*Task description:*
Among the records below, count the lines where "autoref" occurs, and report that total alone.

--- Available records Enclosed Below ---

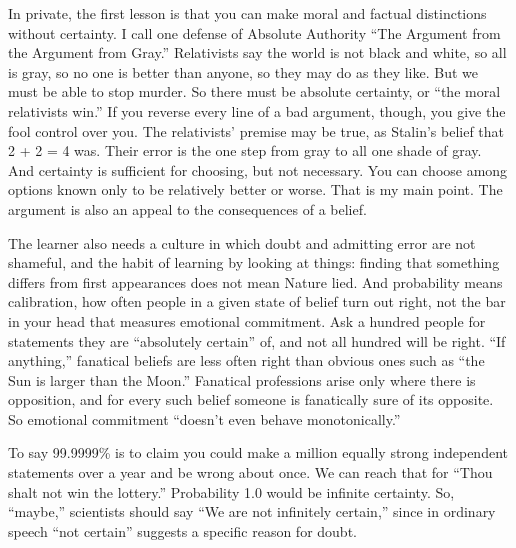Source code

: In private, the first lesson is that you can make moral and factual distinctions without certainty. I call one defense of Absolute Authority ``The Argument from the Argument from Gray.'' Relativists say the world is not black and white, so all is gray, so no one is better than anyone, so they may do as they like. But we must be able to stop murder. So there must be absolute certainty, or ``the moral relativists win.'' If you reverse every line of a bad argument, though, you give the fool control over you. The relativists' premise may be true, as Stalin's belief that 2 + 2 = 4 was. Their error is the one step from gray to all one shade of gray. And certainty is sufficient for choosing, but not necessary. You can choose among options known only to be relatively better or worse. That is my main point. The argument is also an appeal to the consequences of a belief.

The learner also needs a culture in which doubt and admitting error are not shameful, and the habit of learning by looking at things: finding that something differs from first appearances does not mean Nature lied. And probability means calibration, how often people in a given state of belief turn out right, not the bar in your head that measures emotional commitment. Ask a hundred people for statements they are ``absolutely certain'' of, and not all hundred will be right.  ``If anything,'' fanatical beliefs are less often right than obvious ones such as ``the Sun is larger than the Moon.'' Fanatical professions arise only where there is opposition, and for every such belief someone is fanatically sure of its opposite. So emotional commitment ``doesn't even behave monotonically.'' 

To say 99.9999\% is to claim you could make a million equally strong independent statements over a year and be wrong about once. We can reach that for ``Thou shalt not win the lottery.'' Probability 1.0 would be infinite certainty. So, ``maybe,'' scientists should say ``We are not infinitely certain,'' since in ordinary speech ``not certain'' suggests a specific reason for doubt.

--- End of Enclosed Available records ---
--- Available records Enclosed Below ---

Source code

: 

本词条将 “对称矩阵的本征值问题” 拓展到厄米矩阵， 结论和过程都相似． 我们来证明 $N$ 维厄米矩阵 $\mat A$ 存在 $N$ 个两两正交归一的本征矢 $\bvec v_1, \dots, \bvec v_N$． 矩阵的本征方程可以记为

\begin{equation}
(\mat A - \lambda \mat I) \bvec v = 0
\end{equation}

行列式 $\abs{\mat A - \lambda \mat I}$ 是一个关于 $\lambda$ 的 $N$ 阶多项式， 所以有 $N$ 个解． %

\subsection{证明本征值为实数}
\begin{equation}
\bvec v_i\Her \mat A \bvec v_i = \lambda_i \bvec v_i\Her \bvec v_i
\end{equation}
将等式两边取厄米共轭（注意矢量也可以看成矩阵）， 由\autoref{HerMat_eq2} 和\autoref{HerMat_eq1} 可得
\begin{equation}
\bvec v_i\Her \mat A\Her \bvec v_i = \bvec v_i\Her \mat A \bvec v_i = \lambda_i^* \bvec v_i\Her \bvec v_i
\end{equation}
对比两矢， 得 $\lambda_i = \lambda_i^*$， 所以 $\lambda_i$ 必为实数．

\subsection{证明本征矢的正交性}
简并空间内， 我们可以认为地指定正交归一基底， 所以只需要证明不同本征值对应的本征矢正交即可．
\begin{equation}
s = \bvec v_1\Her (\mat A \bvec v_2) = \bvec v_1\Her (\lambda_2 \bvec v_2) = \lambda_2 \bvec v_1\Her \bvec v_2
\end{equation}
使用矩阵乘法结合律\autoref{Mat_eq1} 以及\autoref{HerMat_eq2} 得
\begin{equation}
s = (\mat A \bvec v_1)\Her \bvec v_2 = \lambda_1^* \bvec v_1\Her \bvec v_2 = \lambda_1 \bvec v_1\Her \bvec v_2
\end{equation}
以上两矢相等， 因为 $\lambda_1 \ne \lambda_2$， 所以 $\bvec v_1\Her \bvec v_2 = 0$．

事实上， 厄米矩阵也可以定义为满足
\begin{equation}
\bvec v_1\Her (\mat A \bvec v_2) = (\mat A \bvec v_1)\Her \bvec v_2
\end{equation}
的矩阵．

--- End of Enclosed Available records ---
--- Available records Enclosed Below ---

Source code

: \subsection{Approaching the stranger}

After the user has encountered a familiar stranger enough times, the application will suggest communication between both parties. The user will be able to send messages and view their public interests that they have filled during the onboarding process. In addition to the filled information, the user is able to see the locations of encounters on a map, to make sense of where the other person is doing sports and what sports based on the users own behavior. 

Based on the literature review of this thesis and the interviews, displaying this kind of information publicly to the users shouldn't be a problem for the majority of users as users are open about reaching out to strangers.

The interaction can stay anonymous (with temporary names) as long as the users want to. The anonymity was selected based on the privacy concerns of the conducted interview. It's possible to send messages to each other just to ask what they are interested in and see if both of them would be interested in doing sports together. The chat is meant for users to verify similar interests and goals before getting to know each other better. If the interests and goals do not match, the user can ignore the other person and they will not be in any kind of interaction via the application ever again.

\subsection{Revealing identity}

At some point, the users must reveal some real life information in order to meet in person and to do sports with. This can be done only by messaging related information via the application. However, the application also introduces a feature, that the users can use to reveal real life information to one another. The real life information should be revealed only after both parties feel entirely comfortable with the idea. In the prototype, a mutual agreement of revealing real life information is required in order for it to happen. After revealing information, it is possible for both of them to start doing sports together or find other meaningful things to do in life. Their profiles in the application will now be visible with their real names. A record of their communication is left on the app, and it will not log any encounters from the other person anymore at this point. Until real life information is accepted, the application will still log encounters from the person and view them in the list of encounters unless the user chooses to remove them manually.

--- End of Enclosed Available records ---

*Response to this task:*
2